====== Source data ======

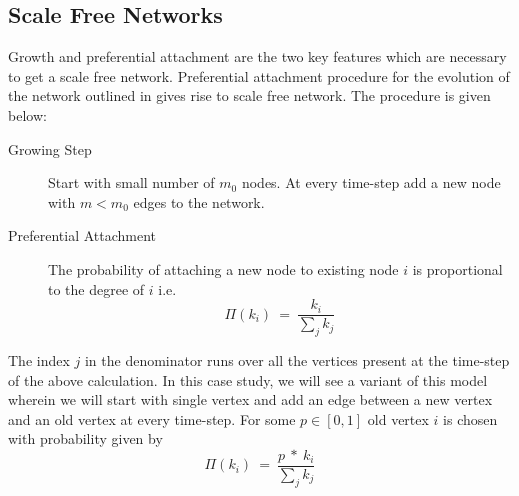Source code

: \documentclass[12pt]{article}
\begin{document}
\subsection{Scale Free Networks}
Growth and preferential attachment are the two key features which are necessary to get a scale free network. Preferential attachment procedure for the evolution of the network outlined in \cite{barabasi} gives rise to scale free network. The procedure is given below:
\begin{description}
	\item [Growing Step] Start with small number of $m_0$ nodes. At every time-step add a new node with $m < m_0$ edges to the network.
	\item [Preferential Attachment] The probability of attaching a new node to existing node $i$ is proportional to the degree of $i$ i.e.
\[
	\Pi(k_i) ~=~ \frac {k_i} {\sum_{j} {k_j}}
\]
\end{description}
The index $j$ in the denominator runs over all the vertices present at the time-step of the above calculation. In this case study, we will see a variant of this model wherein we will start with single vertex and add an edge between a new vertex and an old vertex at every time-step. For some $p \in [0,1]$ old vertex $i$ is chosen with probability given by
\[
	\Pi(k_i) ~=~ \frac {p ~*~ k_i} {\sum_{j} {k_j}}
\]
\end{document}
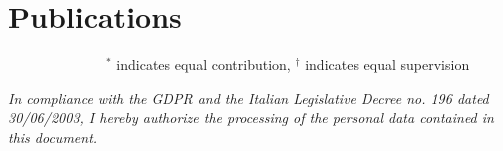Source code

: \documentclass[11pt, a4paper]{moderncv}
\begin{document}
\section{Publications}





\vspace{-1.2mm}
\small{ $\quad \quad\quad\quad\quad\quad \quad^*$ indicates equal contribution, $^\dag$ indicates equal supervision}

\vfill
\enlargethispage{\footskip}
\textit{In compliance with the GDPR and the Italian Legislative Decree no. 196 dated 30/06/2003, I hereby authorize the processing of the personal data contained in this document.}
\end{document}
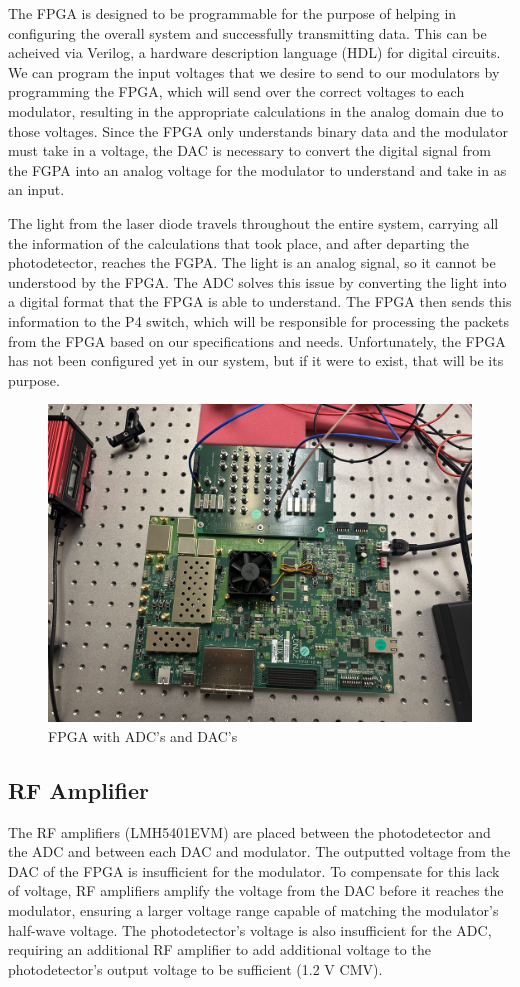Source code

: \documentclass[11pt]{article}
\begin{document}
The FPGA is designed to be programmable for the purpose of helping in configuring the overall system and successfully transmitting data. This can be acheived via Verilog, a hardware description language (HDL) for digital circuits. We can program the input voltages that we desire to send to our modulators by programming the FPGA, which will send over the correct voltages to each modulator, resulting in the appropriate calculations in the analog domain due to those voltages. Since the FPGA only understands binary data and the modulator must take in a voltage, the DAC is necessary to convert the digital signal from the FGPA into an analog voltage for the modulator to understand and take in as an input.

The light from the laser diode travels throughout the entire system, carrying all the information of the calculations that took place, and after departing the photodetector, reaches the FGPA. The light is an analog signal, so it cannot be understood by the FPGA. The ADC solves this issue by converting the light into a digital format that the FPGA is able to understand. The FPGA then sends this information to the P4 switch, which will be responsible for processing the packets from the FPGA based on our specifications and needs. Unfortunately, the FPGA has not been configured yet in our system, but if it were to exist, that will be its purpose.

\begin{figure}[H]
    \centering
    \includegraphics[width=0.5\linewidth]{fpga.jpg}
    \caption{FPGA with ADC's and DAC's}
    \label{fig:enter-label}
\end{figure}

\subsection{RF Amplifier}

The RF amplifiers (LMH5401EVM) are placed between the photodetector and the ADC and between each DAC and modulator. The outputted voltage from the DAC of the FPGA is insufficient for the modulator. To compensate for this lack of voltage, RF amplifiers amplify the voltage from the DAC before it reaches the modulator, ensuring a larger voltage range capable of matching the modulator's half-wave voltage. The photodetector's voltage is also insufficient for the ADC, requiring an additional RF amplifier to add additional voltage to the photodetector's output voltage to be sufficient (1.2 V CMV).
\end{document}
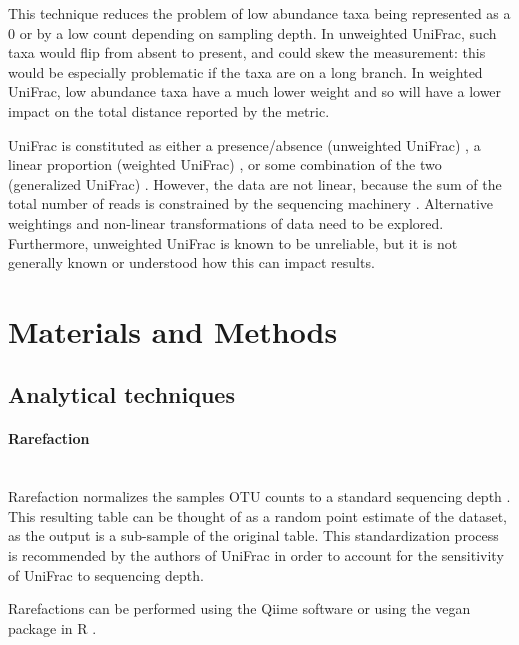 \documentclass[10pt,letterpaper]{article}
\begin{document}
This technique reduces the problem of low abundance taxa being represented as a 0 or by a low count depending on sampling depth. In unweighted UniFrac, such taxa would flip from absent to present, and could skew the measurement: this would be especially problematic if the taxa are on a long branch. In weighted UniFrac, low abundance taxa have a much lower weight and so will have a lower impact on the total distance reported by the metric.

UniFrac is constituted as either a presence/absence (unweighted UniFrac) \cite{lozupone2005unifrac}, a linear proportion (weighted UniFrac) \cite{lozupone2007quantitative}, or some combination of the two (generalized UniFrac) \cite{chen2012associating}. However, the data are not linear, because the sum of the total number of reads is constrained by the sequencing machinery \cite{friedman2012inferring} \cite{fernandes2013anova} \cite{fernandes2014unifying} \cite{lovell2015proportionality}. Alternative weightings and non-linear transformations of data need to be explored. Furthermore, unweighted UniFrac is known to be unreliable, but it is not generally known or understood how this can impact results.

\section*{Materials and Methods}

\subsection{Analytical techniques}

\paragraph{Rarefaction}\mbox{}\\
Rarefaction normalizes the samples OTU counts to a standard sequencing depth \cite{simberloff1978use}. This resulting table can be thought of as a random point estimate of the dataset, as the output is a sub-sample of the original table. This standardization process is recommended by the authors of UniFrac \cite{de2011evaluation} in order to account for the sensitivity of UniFrac to sequencing depth.

Rarefactions can be performed using the Qiime software \cite{caporaso2010qiime} or using the vegan package in R \cite{oksanen2007vegan}.
\end{document}
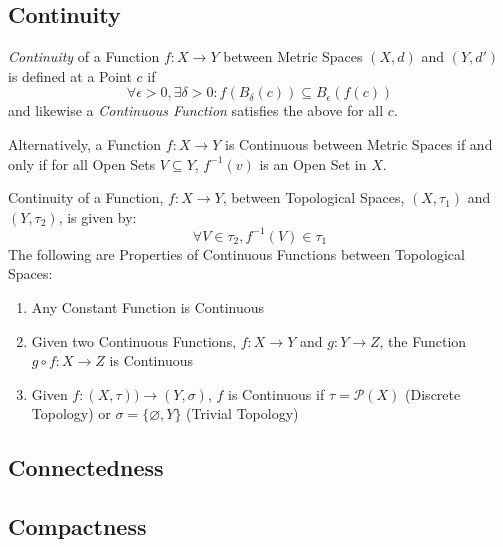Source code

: \documentclass{article}
\begin{document}
\subsection{Continuity}\label{subsec:topological_continuity}

\emph{Continuity} of a Function $f : X \rightarrow Y$ between Metric
Spaces $(X,d)$ and $(Y,d')$ is defined at a Point $c$
if
\[
    \forall \epsilon > 0, \exists \delta > 0 :
    f (B_{\delta}(c)) \subseteq B_{\epsilon}(f(c))
\]
and likewise a \emph{Continuous Function} satisfies the above for all
$c$.

Alternatively, a Function $f: X \rightarrow Y$ is Continuous between
Metric Spaces if and only if for all Open Sets $V \subseteq Y$,
$f^{-1}(v)$ is an Open Set in $X$.

Continuity of a Function, $f : X \rightarrow Y$, between Topological
Spaces, $(X,\tau_1)$ and $(Y,\tau_2)$, is given by:
\[
    \forall V \in \tau_2, f^{-1}(V) \in \tau_1
\]
The following are Properties of Continuous Functions between
Topological Spaces:
\begin{enumerate}
    \item Any Constant Function is Continuous
    \item Given two Continuous Functions, $f : X \rightarrow Y$ and $g
      : Y \rightarrow Z$, the Function $g \circ f : X \rightarrow Z$ is
      Continuous
    \item Given $f : (X, \tau)) \rightarrow (Y, \sigma)$, $f$ is
      Continuous if $\tau = \mathcal{P}(X)$ (Discrete Topology) or
      $\sigma = \{\varnothing, Y\}$ (Trivial Topology)
\end{enumerate}



\subsection{Connectedness}\label{subsec:connectedness}

\subsection{Compactness}\label{subsec:compactness}
\end{document}
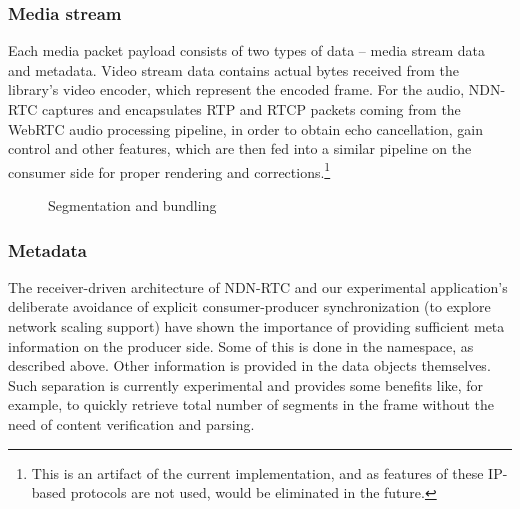 \documentclass{icn/sig-alternate-2012} %
\newcommand{\ndnrtcName}{NDN-RTC} %
\begin{document}
\subsubsection{Media stream}
Each media packet payload consists of two types of data -- media stream data and metadata. Video stream data contains actual bytes received from the library's video encoder, which represent the encoded frame. For the audio, \ndnrtcName{} captures and encapsulates RTP and RTCP packets coming from the WebRTC audio processing pipeline, in order to obtain echo cancellation, gain control and other features, which are then fed into a similar pipeline on the consumer side for proper rendering and corrections.\footnote{This is an artifact of the current implementation, and as features of these IP-based protocols are not used, would be eliminated in the future.}


\begin{figure}[t!]
\centering
{}
\caption{Segmentation and bundling}
\end{figure}

\subsubsection{Metadata}

The receiver-driven architecture of \ndnrtcName{} and our experimental application's deliberate avoidance of explicit consumer-producer synchronization (to explore network scaling support) have shown the importance of providing sufficient meta information on the producer side. Some of this is done in the namespace, as described above.  Other information is provided in the data objects themselves. Such separation is currently experimental and provides some benefits like, for example, to quickly retrieve total number of segments in the frame without the need of content verification and parsing.
\end{document}
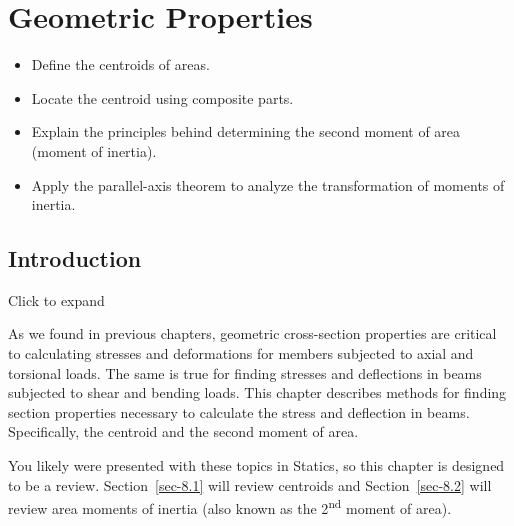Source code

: \documentclass[
  letterpaper,
  DIV=11,
  numbers=noendperiod]{scrreprt}
\providecommand{\tightlist}{%
  \setlength{\itemsep}{0pt}\setlength{\parskip}{0pt}}\usepackage{longtable,booktabs,array}
\theoremstyle{definition}
\theoremstyle{remark}
\begin{document}

\chapter{Geometric Properties}\label{sec-geometric-properties}

\begin{tcolorbox}[enhanced jigsaw, left=2mm, toptitle=1mm, breakable, coltitle=black, colbacktitle=quarto-callout-note-color!10!white, opacitybacktitle=0.6, bottomrule=.15mm, titlerule=0mm, leftrule=.75mm, colframe=quarto-callout-note-color-frame, bottomtitle=1mm, opacityback=0, title={Learning Objectives}, arc=.35mm, colback=white, rightrule=.15mm, toprule=.15mm]

\begin{itemize}
\tightlist
\item
  Define the centroids of areas.
\item
  Locate the centroid using composite parts.
\item
  Explain the principles behind determining the second moment of area
  (moment of inertia).
\item
  Apply the parallel-axis theorem to analyze the transformation of
  moments of inertia.
\end{itemize}

\end{tcolorbox}

\section*{Introduction}\label{introduction-7}


Click to expand

As we found in previous chapters, geometric cross-section properties are
critical to calculating stresses and deformations for members subjected
to axial and torsional loads. The same is true for finding stresses and
deflections in beams subjected to shear and bending loads. This chapter
describes methods for finding section properties necessary to calculate
the stress and deflection in beams. Specifically, the centroid and the
second moment of area.

You likely were presented with these topics in Statics, so this chapter
is designed to be a review. Section~\ref{sec-8.1} will review centroids
and Section~\ref{sec-8.2} will review area moments of inertia (also
known as the 2\textsuperscript{nd} moment of area).
\end{document}
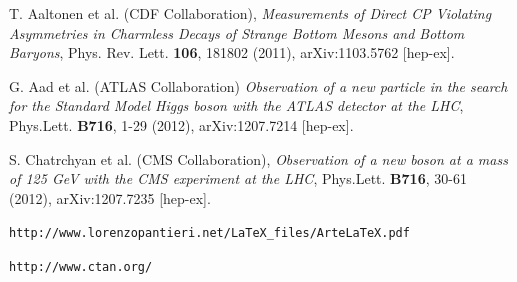 \documentclass[a4paper,10pt]{article}
\begin{document}
\begin{thebibliography}{99}

T. Aaltonen et al. (CDF Collaboration), \textit{Measurements of Direct CP 
Violating Asymmetries in Charmless Decays of Strange Bottom Mesons and Bottom Baryons},
Phys. Rev. Lett. {\bf 106}, 181802 (2011), arXiv:1103.5762 [hep-ex].

G. Aad et al. (ATLAS Collaboration) \textit{Observation of a new particle in the search for the Standard 
Model Higgs boson with the ATLAS detector at the LHC}, Phys.Lett. {\bf B716}, 1-29 (2012), arXiv:1207.7214 [hep-ex].

S. Chatrchyan et al. (CMS Collaboration), \textit{Observation of a new boson at a mass of 125 GeV with the CMS experiment at the LHC},
Phys.Lett. {\bf B716}, 30-61 (2012), arXiv:1207.7235 [hep-ex].

 {\tt http://www.lorenzopantieri.net/LaTeX\_files/ArteLaTeX.pdf}

 {\tt http://www.ctan.org/}

\end{thebibliography}
\end{document}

======

Directions for this task: The answer must consist of each line from the entries that contains the string "boson".

Task response:
Model Higgs boson with the ATLAS detector at the LHC}, Phys.Lett. {\bf B716}, 1-29 (2012), arXiv:1207.7214 [hep-ex].
S. Chatrchyan et al. (CMS Collaboration), \textit{Observation of a new boson at a mass of 125 GeV with the CMS experiment at the LHC},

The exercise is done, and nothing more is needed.